Saya malah curiga: jangan-jangan bukan Oom Hary yang ingin meniru Naruto, justru Naruto yang bisa jadi hokage karena terus disemangati “Mars Perindo”.
‘Raihlah mimpimu bagi nusa dan bangsa’, ‘entaskan kemiskinan cita-citamu’, ‘rintangan tak menggetarkan dirimu’, dan seterusnya; siapa yang tidak akan tergerak hatinya disemangati begitu rupa? Seandainya Sasuke lebih tekun mendengarkan Mars Perindo, bukan tidak mungkin dialah yang akan jadi hokage, bukan malah terjatuh ke lembah nista bergabung dengan Orochimaru.
Kalau mau serius, banyak yang bisa dipelajari dari langkah Oom Hary ini.
Pertama, kita harus membandingkannya dengan politikus yang juga punya stasiun tivi. Di posisi ini Oom Hary bersaing dengan Surya Paloh dan Abueizal Bakrie. Stasiun televisi yang dimiliki oleh dua nama terakhir dalam satu dasawarsa ini berlomba-lomba untuk menjadi stasiun televisi berita terbaik. Bahkan program andalan keduanya, Mata Najwa dan ILC, selalu dibanding-bandingkan orang.

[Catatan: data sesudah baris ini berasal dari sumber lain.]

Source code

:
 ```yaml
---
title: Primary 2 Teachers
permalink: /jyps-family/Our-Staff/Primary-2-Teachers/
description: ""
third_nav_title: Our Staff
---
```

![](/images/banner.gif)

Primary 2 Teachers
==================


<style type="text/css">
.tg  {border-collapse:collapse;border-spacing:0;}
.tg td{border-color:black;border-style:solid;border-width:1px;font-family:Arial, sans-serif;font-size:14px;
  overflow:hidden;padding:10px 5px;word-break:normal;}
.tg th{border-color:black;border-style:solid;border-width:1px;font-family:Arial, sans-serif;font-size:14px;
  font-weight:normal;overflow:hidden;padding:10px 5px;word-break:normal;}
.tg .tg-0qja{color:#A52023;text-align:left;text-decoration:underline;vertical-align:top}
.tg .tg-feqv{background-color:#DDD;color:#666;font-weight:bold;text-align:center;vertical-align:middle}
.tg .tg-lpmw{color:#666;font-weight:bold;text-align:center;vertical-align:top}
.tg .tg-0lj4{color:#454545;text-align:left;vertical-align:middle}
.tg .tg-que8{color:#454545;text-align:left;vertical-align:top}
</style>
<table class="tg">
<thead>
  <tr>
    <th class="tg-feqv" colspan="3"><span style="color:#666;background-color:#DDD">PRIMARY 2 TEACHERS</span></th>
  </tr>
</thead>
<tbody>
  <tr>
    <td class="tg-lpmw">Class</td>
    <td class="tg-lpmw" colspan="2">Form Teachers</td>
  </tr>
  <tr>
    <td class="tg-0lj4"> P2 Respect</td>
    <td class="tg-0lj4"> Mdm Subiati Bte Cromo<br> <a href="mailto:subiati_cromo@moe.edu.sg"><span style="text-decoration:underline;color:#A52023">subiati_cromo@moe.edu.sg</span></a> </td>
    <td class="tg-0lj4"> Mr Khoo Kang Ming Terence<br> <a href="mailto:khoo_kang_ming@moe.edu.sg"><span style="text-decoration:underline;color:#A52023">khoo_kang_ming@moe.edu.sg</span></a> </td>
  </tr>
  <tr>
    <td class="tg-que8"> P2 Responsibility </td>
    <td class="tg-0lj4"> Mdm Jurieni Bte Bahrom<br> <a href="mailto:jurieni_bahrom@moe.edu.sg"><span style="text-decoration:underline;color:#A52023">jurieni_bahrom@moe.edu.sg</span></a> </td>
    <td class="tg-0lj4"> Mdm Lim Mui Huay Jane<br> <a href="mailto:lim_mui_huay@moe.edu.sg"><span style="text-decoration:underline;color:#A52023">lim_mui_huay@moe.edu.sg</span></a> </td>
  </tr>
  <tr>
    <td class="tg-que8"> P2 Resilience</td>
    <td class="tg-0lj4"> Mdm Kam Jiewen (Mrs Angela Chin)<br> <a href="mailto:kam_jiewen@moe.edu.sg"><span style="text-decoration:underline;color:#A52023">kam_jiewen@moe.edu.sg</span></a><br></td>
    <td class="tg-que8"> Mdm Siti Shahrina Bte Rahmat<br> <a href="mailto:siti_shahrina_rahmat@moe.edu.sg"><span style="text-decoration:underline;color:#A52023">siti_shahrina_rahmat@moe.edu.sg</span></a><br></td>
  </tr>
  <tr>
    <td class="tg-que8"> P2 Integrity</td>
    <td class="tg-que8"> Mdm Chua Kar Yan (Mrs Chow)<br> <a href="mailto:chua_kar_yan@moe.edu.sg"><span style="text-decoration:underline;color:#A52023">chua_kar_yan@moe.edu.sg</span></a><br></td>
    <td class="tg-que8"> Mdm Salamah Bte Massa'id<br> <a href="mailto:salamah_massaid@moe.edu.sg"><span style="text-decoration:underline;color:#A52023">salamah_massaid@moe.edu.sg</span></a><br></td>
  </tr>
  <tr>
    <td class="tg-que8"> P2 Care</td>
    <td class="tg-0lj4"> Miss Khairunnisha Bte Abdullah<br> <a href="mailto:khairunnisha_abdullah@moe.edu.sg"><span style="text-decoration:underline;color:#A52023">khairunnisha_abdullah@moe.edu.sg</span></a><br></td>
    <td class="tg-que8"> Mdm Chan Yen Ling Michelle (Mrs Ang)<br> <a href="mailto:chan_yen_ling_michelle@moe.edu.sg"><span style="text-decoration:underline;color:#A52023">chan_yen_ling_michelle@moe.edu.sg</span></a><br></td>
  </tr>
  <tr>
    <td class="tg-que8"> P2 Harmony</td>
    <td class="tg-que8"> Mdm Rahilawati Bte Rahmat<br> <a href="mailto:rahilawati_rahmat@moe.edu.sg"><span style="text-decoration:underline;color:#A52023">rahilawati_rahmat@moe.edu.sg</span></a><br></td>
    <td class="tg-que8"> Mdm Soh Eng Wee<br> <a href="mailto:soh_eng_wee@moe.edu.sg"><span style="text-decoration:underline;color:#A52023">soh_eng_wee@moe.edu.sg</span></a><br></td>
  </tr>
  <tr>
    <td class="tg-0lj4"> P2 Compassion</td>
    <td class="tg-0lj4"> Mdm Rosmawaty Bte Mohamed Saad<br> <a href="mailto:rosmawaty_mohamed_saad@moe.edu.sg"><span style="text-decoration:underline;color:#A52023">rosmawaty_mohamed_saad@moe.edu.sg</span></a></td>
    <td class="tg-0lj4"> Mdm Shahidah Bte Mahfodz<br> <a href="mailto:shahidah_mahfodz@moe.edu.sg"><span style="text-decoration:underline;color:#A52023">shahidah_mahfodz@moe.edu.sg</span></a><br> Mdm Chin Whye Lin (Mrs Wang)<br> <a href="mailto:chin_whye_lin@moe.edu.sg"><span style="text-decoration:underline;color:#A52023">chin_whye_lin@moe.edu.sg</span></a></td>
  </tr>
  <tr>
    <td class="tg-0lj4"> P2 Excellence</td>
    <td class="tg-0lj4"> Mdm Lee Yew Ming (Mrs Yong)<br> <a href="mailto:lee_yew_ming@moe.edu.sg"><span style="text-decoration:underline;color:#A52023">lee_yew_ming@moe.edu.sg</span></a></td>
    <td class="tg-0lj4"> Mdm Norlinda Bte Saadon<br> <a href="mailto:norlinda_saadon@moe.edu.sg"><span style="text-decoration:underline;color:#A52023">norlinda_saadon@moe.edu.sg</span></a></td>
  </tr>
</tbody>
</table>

Pertanyaannya, seberapa banyak sih orang yang menonton berita? Banyak politikus yang pernah diundang di kedua program andalan dua stasiun televisi itu dan berlomba-lomba biar terlihat pintar. Tapi pada akhirnya mereka menyadari bahwa pintar bukan faktor utama dalam dunia politik kita. Yang paling penting adalah popularitas. Itulah sebabnya, politikus yang sedang berkompetisi sepertinya justru lebih menikmati kalau sedang tampil di acara Dangdut Academy.
Belakangan, cuma tivi Oom Paloh yang masih keras kepala berusaha untuk jadi tivi berita. Tivi Oom Ical mulai terlihat banting setir dengan menayangkan telenovela. Mungkin ini usaha Oom Ical untuk menjadi populer di mata ibu-ibu dan gadis-gadis remaja. Saya tidak bilang itu langkah yang buruk, tapi itu jelas tidak ada apa-apanya kalau dibandingkan dengan taktik brilian Oom Hary.
Mari berhitung. Orang-orang yang dibesarkan oleh serial animasi Dragon Ball dan Naruto Shipuden sekarang kemungkinan sudah berumur 30-40 tahun. Ini usia emas pemilih di Indonesia: mapan, kritis, dan cerewet di media sosial. Kalau Oom Hary berhasil merebut hati mereka, Oom Hary akan mendapatkan jasa buzzer gratisan—terutama kalau setelah membaca tulisan ini mereka menyadari belum pernah sekalipun bilang terima kasih ke Oom Hary.
Ketika kedua serial animasi itu kembali ditayangkan oleh Oom Hary, keduanya juga masih digemari oleh para remaja. Mereka ini adalah pemilih pemula yang jangankan kritis, tahu apa yang dibahas para politikus lagi debat aja enggak. Ini juga target potensial dari langkah politik Oom Hary. Jumlahnya banyak dan masih suka bergerombol kongkow-kongkow di kedai kopi impor. Bayangkan, di sela-sela ngopi dan numpang nge-cas hape, mereka membicarakan politik dan politikus idolanya.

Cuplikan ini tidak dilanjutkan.